### TASK BRIEF:
The required result is a line count: how many lines in this data hold the word "Done". Give only that.

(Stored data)
- - - - -
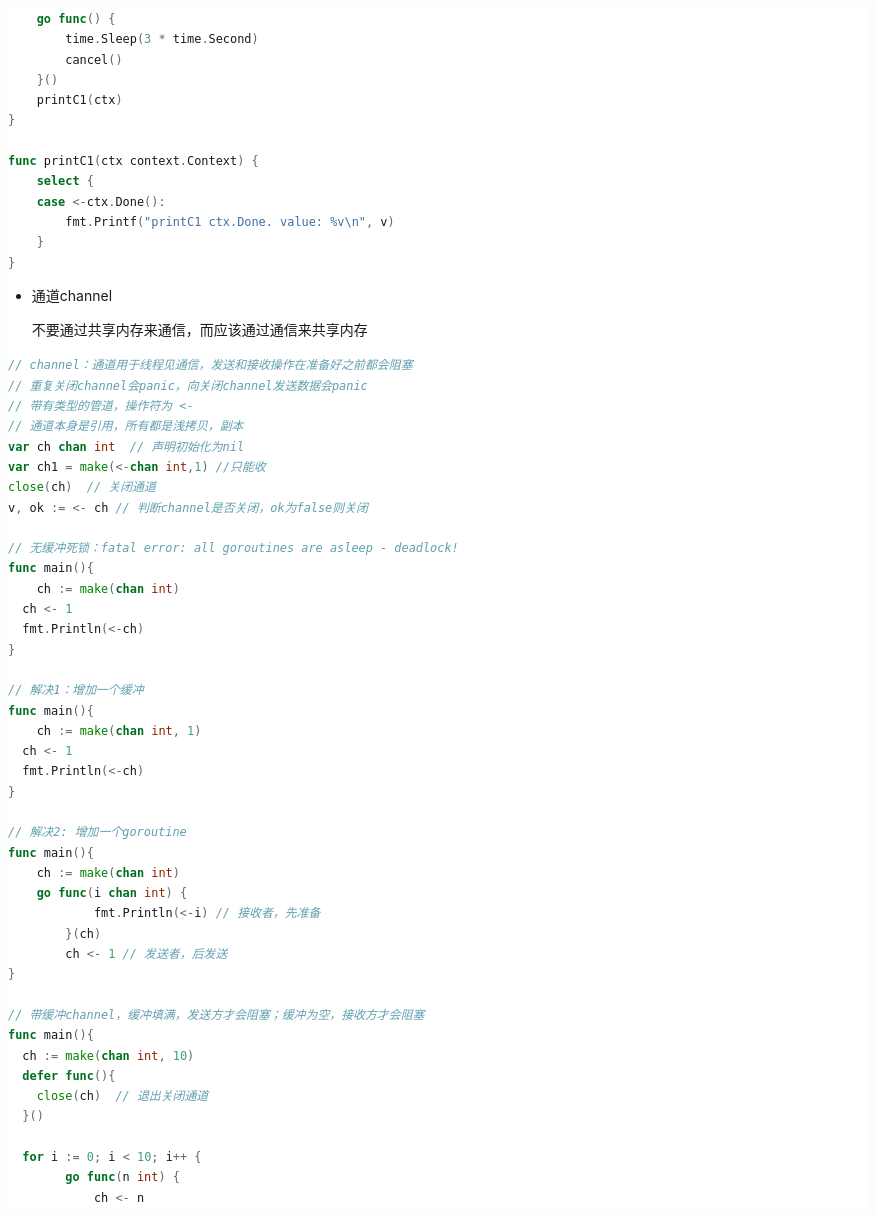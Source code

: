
 ```go
	go func() {
		time.Sleep(3 * time.Second)
		cancel()
	}()
	printC1(ctx)
}

func printC1(ctx context.Context) {
	select {
	case <-ctx.Done():
		fmt.Printf("printC1 ctx.Done. value: %v\n", v)
	}
}


```

- 通道channel

  不要通过共享内存来通信，而应该通过通信来共享内存

```go
// channel：通道用于线程见通信，发送和接收操作在准备好之前都会阻塞
// 重复关闭channel会panic，向关闭channel发送数据会panic
// 带有类型的管道，操作符为 <-
// 通道本身是引用，所有都是浅拷贝，副本
var ch chan int  // 声明初始化为nil
var ch1 = make(<-chan int,1) //只能收
close(ch)  // 关闭通道
v, ok := <- ch // 判断channel是否关闭，ok为false则关闭

// 无缓冲死锁：fatal error: all goroutines are asleep - deadlock!
func main(){
	ch := make(chan int)
  ch <- 1
  fmt.Println(<-ch)
}

// 解决1：增加一个缓冲
func main(){
	ch := make(chan int, 1)
  ch <- 1
  fmt.Println(<-ch)
}

// 解决2: 增加一个goroutine
func main(){
	ch := make(chan int)
	go func(i chan int) {
			fmt.Println(<-i) // 接收者，先准备
		}(ch)
		ch <- 1 // 发送者，后发送
}

// 带缓冲channel，缓冲填满，发送方才会阻塞；缓冲为空，接收方才会阻塞
func main(){
  ch := make(chan int, 10)
  defer func(){ 
    close(ch)  // 退出关闭通道
  }()
	
  for i := 0; i < 10; i++ {
		go func(n int) {
			ch <- n
```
- - - - -
### OUTPUT OF THE EXERCISE:
2